En mi adolescencia, mientras rezaba el rosario con devoción de colegiala obediente, escuché que el primer mandamiento del diablo era “Haz lo que quieras”. Sonaba lógico: la educación religiosa que recibía se construía sobre la obediencia y el miedo, así que la libertad no podía ser otra cosa que un truco del mal.
El problema es que en la universidad me tiraron a la cara un librito de Fernando Savater: Ética para Amador. Mi profesor de Introducción a la Comunicación lo puso como lectura obligada. Y ahí estaba, negro sobre blanco, la misma frase que me habían presentado como satánica, era parte de todo un capítulo en el libro. “Haz lo que quieras”. El diablo en pasta. O al menos eso pensé en la primera lectura.

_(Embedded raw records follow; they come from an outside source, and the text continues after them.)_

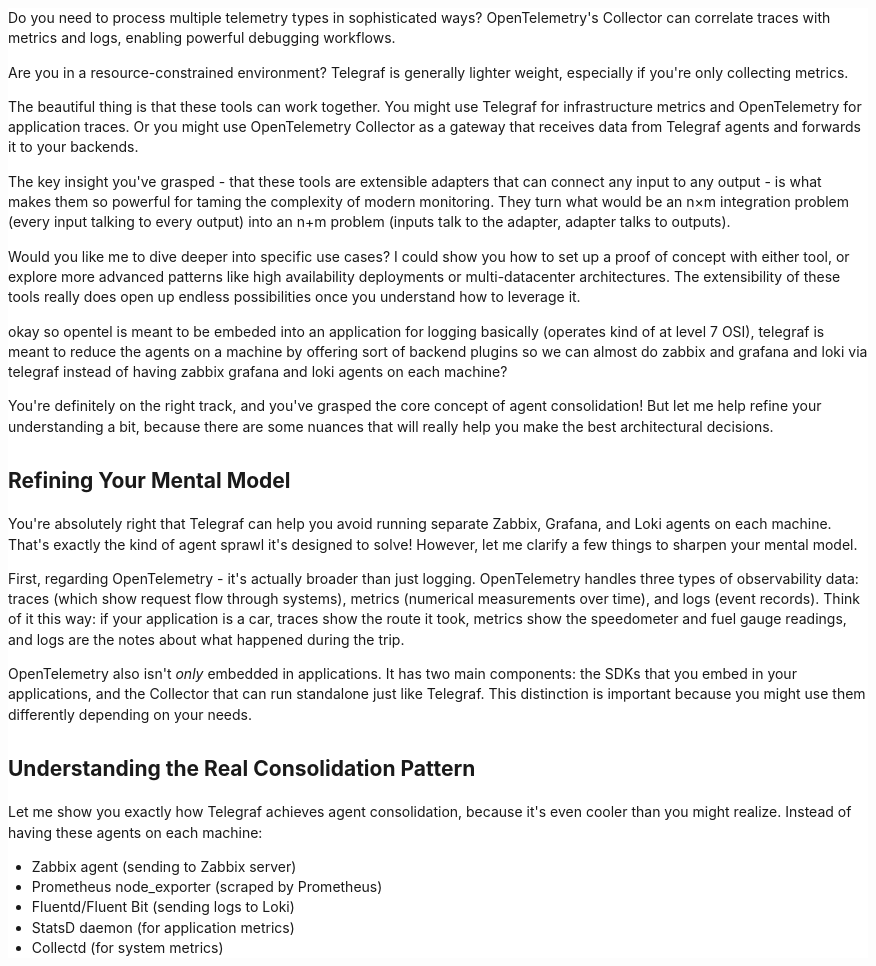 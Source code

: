 Do you need to process multiple telemetry types in sophisticated ways? OpenTelemetry's Collector can correlate traces with metrics and logs, enabling powerful debugging workflows.

Are you in a resource-constrained environment? Telegraf is generally lighter weight, especially if you're only collecting metrics.

The beautiful thing is that these tools can work together. You might use Telegraf for infrastructure metrics and OpenTelemetry for application traces. Or you might use OpenTelemetry Collector as a gateway that receives data from Telegraf agents and forwards it to your backends.

The key insight you've grasped - that these tools are extensible adapters that can connect any input to any output - is what makes them so powerful for taming the complexity of modern monitoring. They turn what would be an n×m integration problem (every input talking to every output) into an n+m problem (inputs talk to the adapter, adapter talks to outputs).

Would you like me to dive deeper into specific use cases? I could show you how to set up a proof of concept with either tool, or explore more advanced patterns like high availability deployments or multi-datacenter architectures. The extensibility of these tools really does open up endless possibilities once you understand how to leverage it.



okay so opentel is meant to be embeded into an application for logging basically (operates kind of at level 7 OSI), telegraf is meant to reduce the agents on a machine by offering sort of backend plugins so we can almost do zabbix and grafana and loki via telegraf instead of having zabbix grafana and loki agents on each machine?



You're definitely on the right track, and you've grasped the core concept of agent consolidation! But let me help refine your understanding a bit, because there are some nuances that will really help you make the best architectural decisions.

## Refining Your Mental Model

You're absolutely right that Telegraf can help you avoid running separate Zabbix, Grafana, and Loki agents on each machine. That's exactly the kind of agent sprawl it's designed to solve! However, let me clarify a few things to sharpen your mental model.

First, regarding OpenTelemetry - it's actually broader than just logging. OpenTelemetry handles three types of observability data: traces (which show request flow through systems), metrics (numerical measurements over time), and logs (event records). Think of it this way: if your application is a car, traces show the route it took, metrics show the speedometer and fuel gauge readings, and logs are the notes about what happened during the trip.

OpenTelemetry also isn't *only* embedded in applications. It has two main components: the SDKs that you embed in your applications, and the Collector that can run standalone just like Telegraf. This distinction is important because you might use them differently depending on your needs.

## Understanding the Real Consolidation Pattern

Let me show you exactly how Telegraf achieves agent consolidation, because it's even cooler than you might realize. Instead of having these agents on each machine:

- Zabbix agent (sending to Zabbix server)
- Prometheus node_exporter (scraped by Prometheus)  
- Fluentd/Fluent Bit (sending logs to Loki)
- StatsD daemon (for application metrics)
- Collectd (for system metrics)
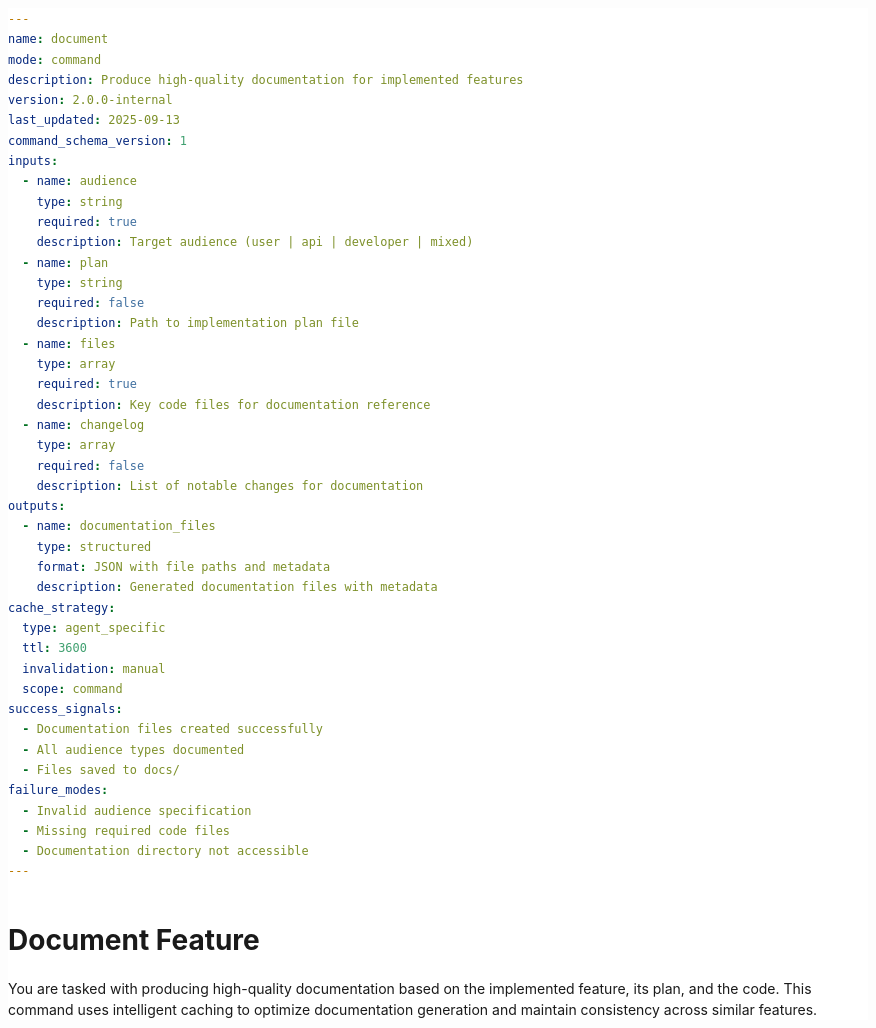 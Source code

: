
 ```yaml
---
name: document
mode: command
description: Produce high-quality documentation for implemented features
version: 2.0.0-internal
last_updated: 2025-09-13
command_schema_version: 1
inputs:
  - name: audience
    type: string
    required: true
    description: Target audience (user | api | developer | mixed)
  - name: plan
    type: string
    required: false
    description: Path to implementation plan file
  - name: files
    type: array
    required: true
    description: Key code files for documentation reference
  - name: changelog
    type: array
    required: false
    description: List of notable changes for documentation
outputs:
  - name: documentation_files
    type: structured
    format: JSON with file paths and metadata
    description: Generated documentation files with metadata
cache_strategy:
  type: agent_specific
  ttl: 3600
  invalidation: manual
  scope: command
success_signals:
  - Documentation files created successfully
  - All audience types documented
  - Files saved to docs/
failure_modes:
  - Invalid audience specification
  - Missing required code files
  - Documentation directory not accessible
---
```

# Document Feature

You are tasked with producing high-quality documentation based on the implemented feature, its plan, and the code. This command uses intelligent caching to optimize documentation generation and maintain consistency across similar features.
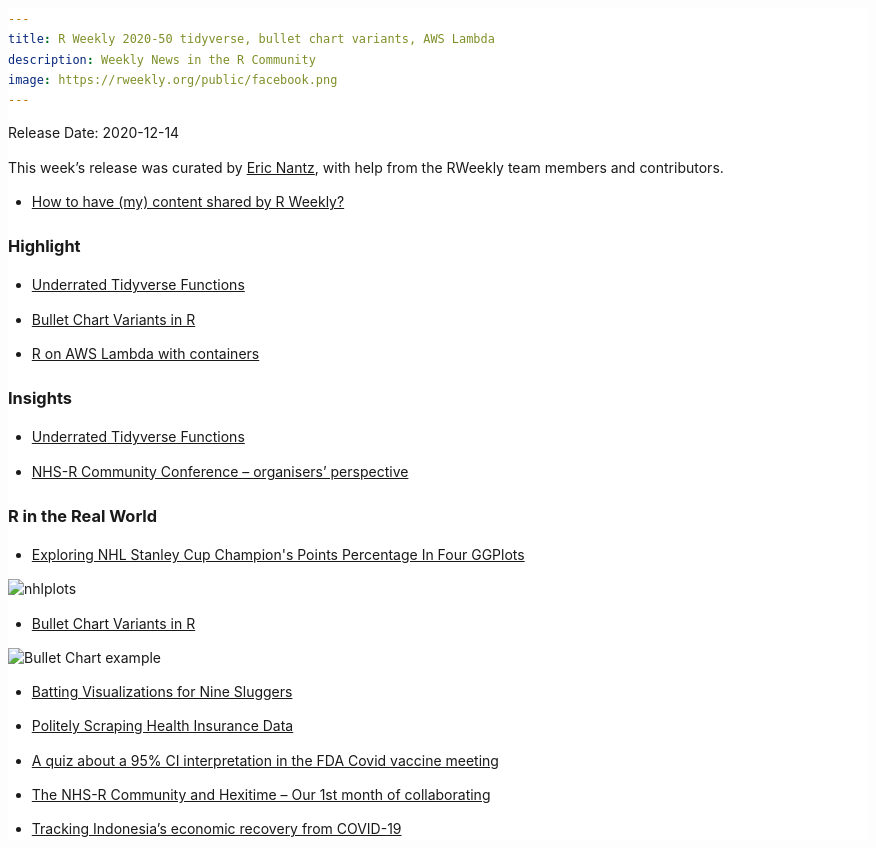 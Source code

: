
 ```yaml
---
title: R Weekly 2020-50 tidyverse, bullet chart variants, AWS Lambda
description: Weekly News in the R Community
image: https://rweekly.org/public/facebook.png
---
```


Release Date: 2020-12-14

This week’s release was curated by [Eric Nantz](https://twitter.com/theRcast), with help from the RWeekly team members and contributors.

+ [How to have (my) content shared by R Weekly?](https://github.com/rweekly/rweekly.org#how-to-have-my-content-shared-by-r-weekly)

###  Highlight

+ [Underrated Tidyverse Functions](https://hugo-portfolio-example.netlify.app/projects/tidyverse_functions/)

+ [Bullet Chart Variants in R](https://themockup.blog/posts/2020-11-29-bullet-chart-variants-in-r/)

+ [R on AWS Lambda with containers](https://mdneuzerling.com/post/r-on-aws-lambda-with-containers/)

### Insights

+ [Underrated Tidyverse Functions](https://hugo-portfolio-example.netlify.app/projects/tidyverse_functions/)

+ [NHS-R Community Conference – organisers’ perspective](https://nhsrcommunity.com/blog/nhs-r-community-conference-organisers-perspective/)

### R in the Real World

+ [Exploring NHL Stanley Cup Champion's Points Percentage In Four GGPlots](https://jlaw.netlify.app/2020/12/01/exploring-nhl-stanley-cup-champion-s-points-percentage-in-four-ggplots/)

![nhlplots](https://raw.githubusercontent.com/rweekly/image/master/2020-12-14/hist_with_images-1.png)

+ [Bullet Chart Variants in R](https://themockup.blog/posts/2020-11-29-bullet-chart-variants-in-r/)

![Bullet Chart example](https://raw.githubusercontent.com/rweekly/image/master/2020-12-14/combo_plot.png)

+ [Batting Visualizations for Nine Sluggers](https://baseballwithr.wordpress.com/2020/12/07/batting-visualizations-for-nine-sluggers/)

+ [Politely Scraping Health Insurance Data](https://joshfangmeier.netlify.app/post/2020-11-28-politely-scraping-health-insurance-data/)

+ [A quiz about a 95% CI interpretation in the FDA Covid vaccine meeting](http://skranz.github.io//r/2020/12/11/CovidVaccineFDAHearingCI.html)

+ [The NHS-R Community and Hexitime – Our 1st month of collaborating](https://nhsrcommunity.com/blog/the-nhs-r-community-and-hexitime-our-1st-month-of-collaborating/)

+ [Tracking Indonesia’s economic recovery from COVID-19](https://r-posts.com/tracking-indonesias-economic-recovery-from-covid-19/)

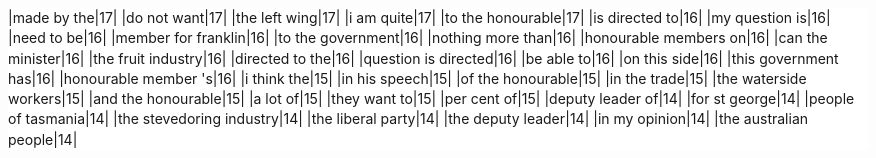 |made by the|17|
|do not want|17|
|the left wing|17|
|i am quite|17|
|to the honourable|17|
|is directed to|16|
|my question is|16|
|need to be|16|
|member for franklin|16|
|to the government|16|
|nothing more than|16|
|honourable members on|16|
|can the minister|16|
|the fruit industry|16|
|directed to the|16|
|question is directed|16|
|be able to|16|
|on this side|16|
|this government has|16|
|honourable member 's|16|
|i think the|15|
|in his speech|15|
|of the honourable|15|
|in the trade|15|
|the waterside workers|15|
|and the honourable|15|
|a lot of|15|
|they want to|15|
|per cent of|15|
|deputy leader of|14|
|for st george|14|
|people of tasmania|14|
|the stevedoring industry|14|
|the liberal party|14|
|the deputy leader|14|
|in my opinion|14|
|the australian people|14|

Savater realmente no hablaba de libertinaje ni de invocaciones oscuras. Lo que proponía era mucho más pragmático: elegir. Usar la cabeza y asumir las consecuencias. Justo a lo que invita la madurez. Muy distinto al sentido esotérico que le dio Aleister Crowley —ocultista británico que lo convirtió en la máxima de su doctrina, Thelema— “Haz lo que quieras será toda la Ley. Amor es la ley, amor bajo la voluntad”. Y distinto también a la resignificación que haría más tarde Anton LaVey en la Biblia Satánica. Para Savater, no se trataba de adorar al mal, sino de comprender que la ética nace de la libertad. Pero la coincidencia no dejaba de ser provocadora. ¿Y qué es más inquietante, al final: una misa negra o el derecho a pensar por ti mismo?
Hoy, en medio del barullo contemporáneo, la frase vuelve a tener filo. Líderes de opinión desdibujados y multiplicados por millones; influencers de todo tipo: que no saben hablar y arrastran multitudes, defensores del machismo, gente que sí sabe hablar, pero dice muchos disparates a millones de seguidores, influencian sobre ideas e ideologías nocivas. Voces que suenan inteligentes y terminan sembrando odio. ¿Pero quién define qué es nocivo? El algoritmo, quizás. O el mercado de la atención.
Una reflexión: la influencia ha sido utilizada para reproducir la estructura de manera sistemática, desconfía.
La influencia se ejerce sin pudor, y quienes alguna vez escribimos columnas con la pretensión de aportar algo terminamos pareciendo ingenuos. Yo, al menos, no me creo dueña de ninguna verdad: apenas tanteo en la oscuridad. Confieso mis buenas intenciones, que muchas veces se verán como torpeza. El ego, por supuesto, siempre está dispuesto a disfrazar las convicciones de certezas absolutas.
Por eso prefiero volver a la herejía inicial: haz lo que quieras. No como licencia para el capricho, sino como la única forma de sobrevivir al ruido. No te encierres, no te protejas demasiado. Mira el mundo, escucha al otro, rompe la burbuja. Y cuando creas que ya lo entendiste todo, desconfía: seguramente habla el ego, no tú.
Al final, si hay un principio real —religioso, laico o blasfemo— no es otro que ese mandato tan simple y tan impracticable: amar al prójimo como a uno mismo. Y qué fracaso más grande hemos hecho de eso. Así que sí, haz lo que quieras. Pero recuerda que siempre habrá alguien dispuesto a llamarlo pecado.